Wei Wuxian barely registers that he’s alive again before he begins using this new body as a deniable disguise to begin restaging the flirtation campaign he started at either 14 or 17. He brings an adult’s greater sexual awareness to his efforts (though he’s still, in MDZS, closeted). On a Doylist level, Wei Wuxian’s transmigration into Mo Xuanyu is absolutely an enabling, experimental body shift. What can Wei Wuxian use his freedom from his reputation and obligations to get away with? aeriallon has also observed that in part, the pleasure function of the Xuanyu body swap is the assurance it offers that a partner will still love you, even if you totally physically change (admittedly, Wei Wuxian changes into a still-attractive person of the same gender and roughly the same age, because there are other fantasy elements at work here). The body-swap accomplishes many things, but
aeriallon certainly identifies a key part of the emotional appeal the text constructs for readers.

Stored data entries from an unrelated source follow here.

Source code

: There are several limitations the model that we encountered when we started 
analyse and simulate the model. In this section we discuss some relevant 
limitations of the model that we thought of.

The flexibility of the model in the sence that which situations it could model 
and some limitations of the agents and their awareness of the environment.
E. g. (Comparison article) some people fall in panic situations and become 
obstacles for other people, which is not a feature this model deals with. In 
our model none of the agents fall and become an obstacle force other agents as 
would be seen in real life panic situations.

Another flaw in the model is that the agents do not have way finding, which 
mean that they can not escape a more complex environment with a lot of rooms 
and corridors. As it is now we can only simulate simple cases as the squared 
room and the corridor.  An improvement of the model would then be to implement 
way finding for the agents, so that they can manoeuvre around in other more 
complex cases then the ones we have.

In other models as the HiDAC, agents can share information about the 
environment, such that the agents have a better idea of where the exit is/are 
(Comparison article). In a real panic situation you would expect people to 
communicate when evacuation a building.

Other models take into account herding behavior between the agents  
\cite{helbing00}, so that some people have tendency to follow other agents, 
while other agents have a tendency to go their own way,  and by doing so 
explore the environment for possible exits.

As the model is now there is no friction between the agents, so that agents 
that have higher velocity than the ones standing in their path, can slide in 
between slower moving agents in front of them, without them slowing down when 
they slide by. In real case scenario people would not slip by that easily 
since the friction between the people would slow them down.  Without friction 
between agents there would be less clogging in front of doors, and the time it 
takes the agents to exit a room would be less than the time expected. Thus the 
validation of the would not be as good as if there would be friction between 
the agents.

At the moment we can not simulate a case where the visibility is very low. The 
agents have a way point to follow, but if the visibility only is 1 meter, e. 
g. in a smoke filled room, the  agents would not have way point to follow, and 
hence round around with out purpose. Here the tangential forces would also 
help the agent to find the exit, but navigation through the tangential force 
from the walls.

Part of the charm of these body-shifts is their built-in implication of the continuity of self: the possibility of one’s self being separable from the body, somehow unitary and persistent despite alterations over time. Assumed bodies also enable play with class, flights from and assumptions of responsibility, and freeing engagements with anonymity. So many of these bodies are ‘false’, and only-ambivalently chosen. Yet they are nonetheless powerfully, meaningfully occupied as both enabling psychological devices and ‘true’ bodies.